CN-122024753-A - Real-time voice enhancement method and system based on double-stage spectrum subtraction and double-mask fusion
Abstract
The invention provides a real-time voice enhancement method and a system based on double-stage spectrum subtraction and double-mask fusion, and relates to the technical field of voice signal processing, wherein the method comprises the steps of respectively carrying out framing, windowing and short-time Fourier transformation on a left channel mixed signal and a right channel noise reference signal to obtain a complex frequency spectrum and an amplitude spectrum of the left channel signal and an amplitude spectrum of the right channel noise reference signal; and carrying out noise estimation by adopting a first noise multiplication factor based on the amplitude spectrum of the right channel noise reference signal to obtain a noise estimation spectrum, and carrying out constraint spectrum subtraction on the amplitude spectrum of the left channel signal to obtain the voice amplitude estimation of the first stage. The invention combines the over-estimated spectrum subtraction and the double-mask fusion through the framing windowing and the frequency domain conversion, and realizes the effective suppression of TTS noise and the real-time voice enhancement through the two-stage gain application and the time domain reconstruction.
Inventors
- LIU JUN
- LIU BO
- WANG XUEYU
Assignees
- 北京智子新星科技有限公司
Dates
- Publication Date
- 20260512
- Application Date
- 20260203
Claims (10)
- 1. A real-time speech enhancement method based on dual-stage spectral subtraction and dual-mask fusion, the method comprising: step 100, framing, windowing and short-time Fourier transformation are respectively carried out on the left channel mixed signal and the right channel noise reference signal to obtain a complex frequency spectrum and an amplitude spectrum of the left channel signal and an amplitude spectrum of the right channel noise reference signal; Step 200, based on the amplitude spectrum of the right channel noise reference signal, performing noise estimation by adopting a first noise multiplication factor to obtain a noise estimation spectrum, and performing constraint spectrum subtraction on the amplitude spectrum of the left channel signal to obtain a voice amplitude estimation of a first stage; step 300, according to the voice amplitude estimation and noise estimation spectrum of the first stage, calculating an amplitude ratio mask and a wiener mask, and fusing according to the first mask mixing proportion to generate a frequency domain gain function of the first stage; Step 400, applying the frequency domain gain function of the first stage to the complex spectrum of the left channel signal, and obtaining an enhanced time domain signal of the first stage through inverse short time Fourier transform; Step 500, carrying out short-time Fourier transform again on the enhanced time domain signal in the first stage to obtain an amplitude spectrum of the enhanced time domain signal, and carrying out noise estimation, constraint spectrum subtraction, double-mask calculation and fusion in the second stage by adopting a second noise multiplication factor and a second mask mixing proportion based on the amplitude spectrum and the amplitude spectrum of the right channel noise reference signal to generate a frequency domain gain function in the second stage; Step 600, performing convolution smoothing processing on the frequency domain gain function of the second stage, and applying the convolution smoothing processing to the complex frequency spectrum corresponding to the enhanced time domain signal of the first stage, and performing inverse short-time Fourier transform and overlap-add reconstruction to obtain the enhanced real-time voice signal.

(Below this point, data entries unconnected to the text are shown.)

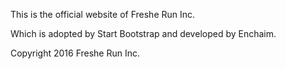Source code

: This is the official website of Freshe Run Inc.

Which is adopted by Start Bootstrap and developed by Enchaim.

Copyright 2016 Freshe Run Inc.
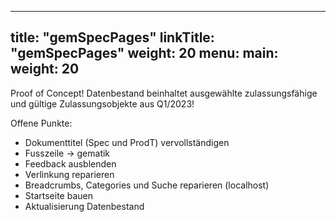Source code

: 
---
title: "gemSpecPages"
linkTitle: "gemSpecPages"
weight: 20
menu:
  main:
    weight: 20
---

Proof of Concept!
Datenbestand beinhaltet ausgewählte zulassungsfähige und gültige Zulassungsobjekte aus Q1/2023!

Offene Punkte:
- Dokumenttitel (Spec und ProdT) vervollständigen
- Fusszeile -> gematik
- Feedback ausblenden
- Verlinkung reparieren
- Breadcrumbs, Categories und Suche reparieren (localhost)
- Startseite bauen
- Aktualisierung Datenbestand

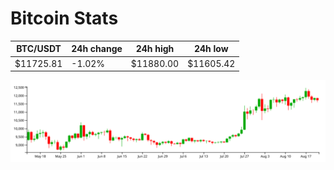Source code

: # Bitcoin Stats

BTC/USDT|24h change|24h high|24h low|
|---|---|---|---|
|$11725.81|-1.02%|$11880.00|$11605.42|

<img src="./chart.svg">
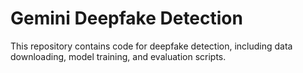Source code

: # Gemini Deepfake Detection

This repository contains code for deepfake detection, including data downloading, model training, and evaluation scripts.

- 2. The method for real-time speech enhancement based on dual-stage spectral subtraction and dual-mask fusion according to claim 1, wherein said step 100 comprises: respectively storing the input left channel mixed signal and the right channel noise reference signal into corresponding annular buffer areas; When the data volume of the annular buffer zone reaches the preset frame length, respectively extracting data segments with corresponding lengths from the left and right sound channel buffer zones to form a current processing frame; applying a window function to the current processing frame to carry out windowing processing so as to obtain a windowed processing frame; and respectively performing short-time Fourier transform on the windowed processing frames to obtain a complex frequency spectrum and a magnitude spectrum of the left channel signal and a magnitude spectrum of the right channel noise reference signal.
- 3. The method for real-time speech enhancement based on dual-stage spectral subtraction and dual-mask fusion according to claim 2, wherein said step 200 comprises: Amplifying by adopting a first noise multiplication factor based on the amplitude spectrum of the right channel noise reference signal to obtain a noise estimation spectrum; subtracting the amplitude spectrum of the left channel signal from the noise estimation spectrum to obtain a preliminary voice amplitude spectrum; And applying constraint to the preliminary voice amplitude spectrum based on a preset reserved proportion and spectrum background noise limit to obtain voice amplitude estimation in the first stage.
- 4. The method of real-time speech enhancement based on dual-stage spectral subtraction and dual-mask fusion of claim 3, wherein said step 300 comprises: calculating the ratio of the voice amplitude estimation of the first stage to the amplitude spectrum of the left channel signal based on the voice amplitude estimation of the first stage and the amplitude spectrum of the left channel signal to obtain an amplitude ratio mask; respectively carrying out square operation on the voice amplitude estimation and the noise estimation spectrum in the first stage to obtain a corresponding voice power spectrum and a corresponding noise power spectrum; Adding the voice power spectrum and the noise power spectrum to obtain a total power spectrum; Calculating the ratio of the voice power spectrum to the total power spectrum to obtain a wiener mask; And adopting a first mask mixing proportion, carrying out weighted linear fusion on the amplitude ratio mask and the wiener mask, and generating a frequency domain gain function of a first stage.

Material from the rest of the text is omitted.